Mirosław Gronicki: Na początku oczekiwania były duże. Złoty się wzmocnił, a ceny polskich aktywów wzrosły. Niestety, zawirowania na światowych rynkach finansowych dotknęły boleśnie także polskie rynki finansowe. Na razie jedynie złoty jeszcze się trzyma, ale przecena aktywów była spora. Do tego dochodzą jeszcze: wzrost niepewności co do skuteczności polityki gospodarczej prowadzonej przez rząd. Jeśli polityka budżetowa nadal będzie ekspansywna, wówczas możemy się spodziewać zaostrzenia polityki monetarnej. I to jest najważniejszy problem dla rynków. Interwencje werbalne bez skutecznych działań będą odbierane negatywnie. Jeśli jednak resorty gospodarcze będą współdziałały w ograniczaniu nadmiernego popytu, wówczas odbiór takich sygnałów będzie pozytywny. Niestety, do tej pory rynki nie są zbyt przychylne, a miernik ich nieprzychylności, jakim jest spread (różnica) pomiędzy stopami rynkowymi w Polsce i Niemczech, niepokojąco rośnie.
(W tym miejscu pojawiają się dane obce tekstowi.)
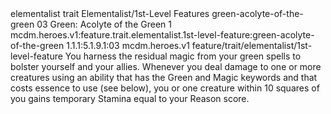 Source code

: <ability>
  <metadata>
    <class>elementalist</class>
    <feature_type>trait</feature_type>
    <file_dpath>Elementalist/1st-Level Features</file_dpath>
    <item_id>green-acolyte-of-the-green</item_id>
    <item_index>03</item_index>
    <item_name>Green: Acolyte of the Green</item_name>
    <level>1</level>
    <scc>mcdm.heroes.v1:feature.trait.elementalist.1st-level-feature:green-acolyte-of-the-green</scc>
    <scdc>1.1.1:5.1.9.1:03</scdc>
    <source>mcdm.heroes.v1</source>
    <type>feature/trait/elementalist/1st-level-feature</type>
  </metadata>
  <effects>
    <effect type="mundane">You harness the residual magic from your green spells to bolster yourself and your allies. Whenever you deal damage to one or more creatures using an ability that has the Green and Magic keywords and that costs essence to use (see below), you or one creature within 10 squares of you gains temporary Stamina equal to your Reason score.</effect>
  </effects>
</ability>
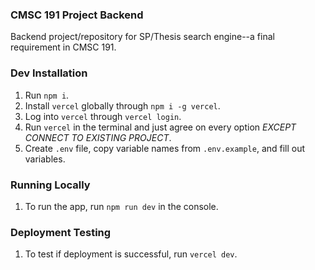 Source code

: ### CMSC 191 Project Backend
Backend project/repository for SP/Thesis search engine--a final requirement in CMSC 191.

### Dev Installation
1. Run `npm i`.
1. Install `vercel` globally through `npm i -g vercel`.
1. Log into `vercel` through `vercel login`.
1. Run `vercel` in the terminal and just agree on every option *EXCEPT CONNECT TO EXISTING PROJECT*.
1. Create `.env` file, copy variable names from `.env.example`, and fill out variables.

### Running Locally
1. To run the app, run `npm run dev` in the console.

### Deployment Testing
1. To test if deployment is successful, run `vercel dev`. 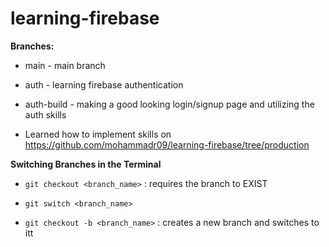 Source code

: # learning-firebase

**Branches:**
* main - main branch
* auth - learning firebase authentication
* auth-build - making a good looking login/signup page and utilizing the auth skills

* Learned how to implement skills on https://github.com/mohammadr09/learning-firebase/tree/production

**Switching Branches in the Terminal**
* `git checkout <branch_name>` : requires the branch to EXIST
* `git switch <branch_name>`

* `git checkout -b <branch_name>` : creates a new branch and switches to itt
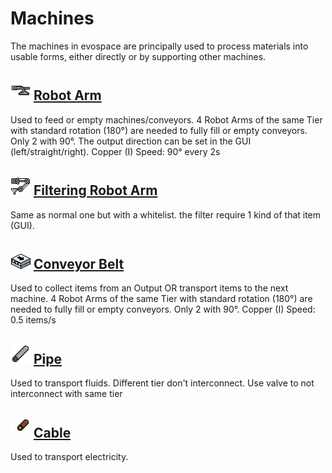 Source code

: Machines
========

The machines in evospace are principally used to process materials into usable forms, either directly or by supporting other machines.

![icon](assets/icons/T_StainlessSteelRobotArm.png) [Robot Arm](robot-arm.md)
---------

Used to feed or empty machines/conveyors.
4 Robot Arms of the same Tier with standard rotation (180°) are needed to fully fill or empty conveyors. Only 2 with 90°.
The output direction can be set in the GUI (left/straight/right).
Copper (I) Speed: 90° every 2s

![icon](assets/icons/T_StainlessSteelFilteringRobotArm.png) [Filtering Robot Arm](filtering-robot-arm.md)
-------------------

Same as normal one but with a whitelist.
the filter require 1 kind of that item (GUI).

![icon](assets/icons/T_StainlessSteelConveyor.png) [Conveyor Belt](conveyor.md)
-------------
Used to collect items from an Output OR transport items to the next machine.
4 Robot Arms of the same Tier with standard rotation (180°) are needed to fully fill or empty conveyors. Only 2 with 90°.
Copper (I) Speed: 0.5 items/s

![icon](assets/icons/T_StainlessSteelPipe.png) [Pipe](pipe.md)
-------------
Used to transport fluids.
Different tier don't interconnect.
Use valve to not interconnect with same tier

![cable.md](assets/icons/T_CopperConnector.png) [Cable](cable.md)
-----
Used to transport electricity.

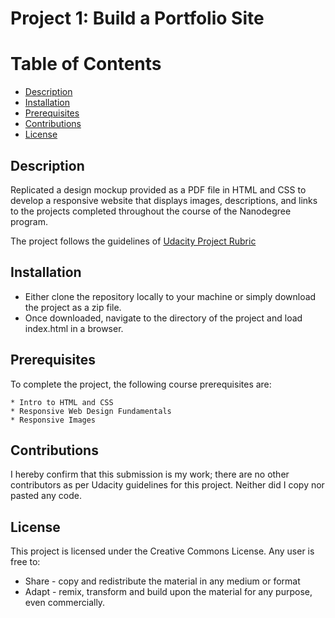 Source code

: # Project 1: Build a Portfolio Site

# Table of Contents

* [Description](#description)
* [Installation](#installation)
* [Prerequisites](#prerequisites)
* [Contributions](#contributions)
* [License](#license)

## Description

Replicated a design mockup provided as a PDF file in HTML and CSS to develop a responsive website that displays images, descriptions, and links to the projects completed throughout the course of the Nanodegree program.

The project follows the guidelines of [Udacity Project Rubric](https://review.udacity.com/#!/rubrics/45/view)

## Installation 

* Either clone the repository locally to your machine or simply download the project as a zip file.    
* Once downloaded, navigate to the directory of the project and load index.html in a browser.

## Prerequisites

To complete the project, the following course prerequisites are:

    * Intro to HTML and CSS
    * Responsive Web Design Fundamentals
    * Responsive Images    

## Contributions

I hereby confirm that this submission is my work; there are no other contributors as per Udacity guidelines for this project. Neither did I copy nor pasted any code.

## License

This project is licensed under the Creative Commons License. Any user is free to:

* Share - copy and redistribute the material in any medium or format
* Adapt - remix, transform and build upon the material for any purpose, even commercially.

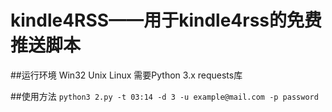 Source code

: # kindle4RSS——用于kindle4rss的免费推送脚本

##运行环境
Win32 Unix Linux 需要Python 3.x requests库

##使用方法
`python3 2.py -t 03:14 -d 3 -u example@mail.com -p password`
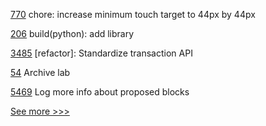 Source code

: 
[770](https://github.com/hyperledger/aries-mobile-agent-react-native/pull/770) chore: increase minimum touch target to 44px by 44px

[206](https://github.com/hyperledger/anoncreds-rs/pull/206) build(python): add library

[3485](https://github.com/hyperledger/iroha/pull/3485) [refactor]: Standardize transaction API

[54](https://github.com/hyperledger-labs/pluggable-hcs/pull/54) Archive lab

[5469](https://github.com/hyperledger/besu/pull/5469) Log more info about proposed blocks


[See more >>>](https://start-here.hyperledger.org/pull-requests)
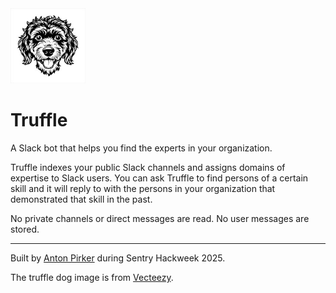 <img src="assets/dog-small.jpg" alt="Truffle Logo" width="120">

# Truffle

A Slack bot that helps you find the experts in your organization.

Truffle indexes your public Slack channels and assigns domains of expertise to Slack users.
You can ask Truffle to find persons of a certain skill and it will reply to with the persons in your organization that demonstrated that skill in the past.

No private channels or direct messages are read. No user messages are stored.

---
Built by [Anton Pirker](https://github.com/antonpirker) during Sentry Hackweek 2025.

The truffle dog image is from [Vecteezy](https://www.vecteezy.com).
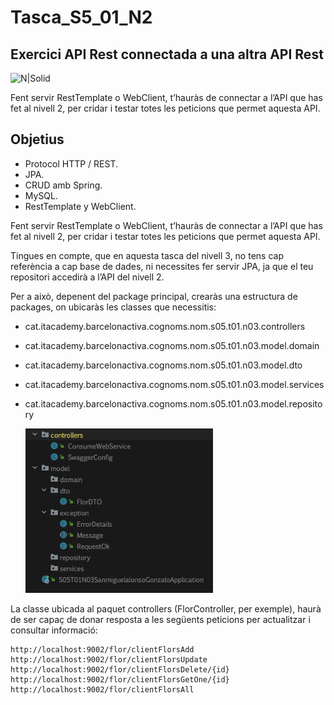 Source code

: # Tasca_S5_01_N2 
## Exercici API Rest connectada a una altra API Rest

![N|Solid](https://logistreak.com/images/icon/mysql.png)


Fent servir RestTemplate o WebClient, t’hauràs de connectar a l’API que has fet al nivell 2, per cridar i testar totes les peticions que permet aquesta API.



## Objetius
- Protocol HTTP / REST.
- JPA.
- CRUD amb Spring.
- MySQL.
- RestTemplate y WebClient.

Fent servir RestTemplate o WebClient, t’hauràs de connectar a l’API que has fet al nivell 2, per cridar i testar totes les peticions que permet aquesta API.

Tingues en compte, que en aquesta tasca del nivell 3, no tens cap referència a cap base de dades, ni necessites fer servir JPA, ja que el teu repositori accedirà a l’API del nivell 2.

Per a això, depenent del package principal, crearàs una estructura de packages, on ubicaràs les classes que necessitis:

-   cat.itacademy.barcelonactiva.cognoms.nom.s05.t01.n03.controllers
-   cat.itacademy.barcelonactiva.cognoms.nom.s05.t01.n03.model.domain
-   cat.itacademy.barcelonactiva.cognoms.nom.s05.t01.n03.model.dto
-   cat.itacademy.barcelonactiva.cognoms.nom.s05.t01.n03.model.services
-   cat.itacademy.barcelonactiva.cognoms.nom.s05.t01.n03.model.repository

    <img src="https://github.com/gonzashan/Tasca_S5_01_N3/blob/main/tree.png" height="263" width="300" >
  

 
La classe ubicada al paquet controllers (FlorController, per exemple), haurà de ser capaç de donar resposta a les següents peticions per actualitzar i consultar informació:

    http://localhost:9002/flor/clientFlorsAdd
    http://localhost:9002/flor/clientFlorsUpdate
    http://localhost:9002/flor/clientFlorsDelete/{id}
    http://localhost:9002/flor/clientFlorsGetOne/{id}
    http://localhost:9002/flor/clientFlorsAll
Jak pan ocenia dotychczasowe działania podejmowane przez rząd?
Po pierwsze ocenianie polityki gospodarczej po 100 dniach rządów koalicji należy raczej do zajęć tych, co zajmują się PR niż do zadań analityków. Po drugie nie można odseparowywać działalności obecnego rządu od decyzji podejmowanych przez poprzedników. Na przykład budżet został przyjęty bez istotnych zmian. Po trzecie nie wprowadzono żadnych regulacji, które mogłyby zaszkodzić albo pomóc polskiej gospodarce. Generalnie polityka gospodarcza ta odziedziczona po poprzedniej ekipie i do tej pory prowadzona jest raczej nastawiona na ekspansję (co wynika choćby z przyjętego budżetu) niż na umacnianie fundamentów makroekonomicznych.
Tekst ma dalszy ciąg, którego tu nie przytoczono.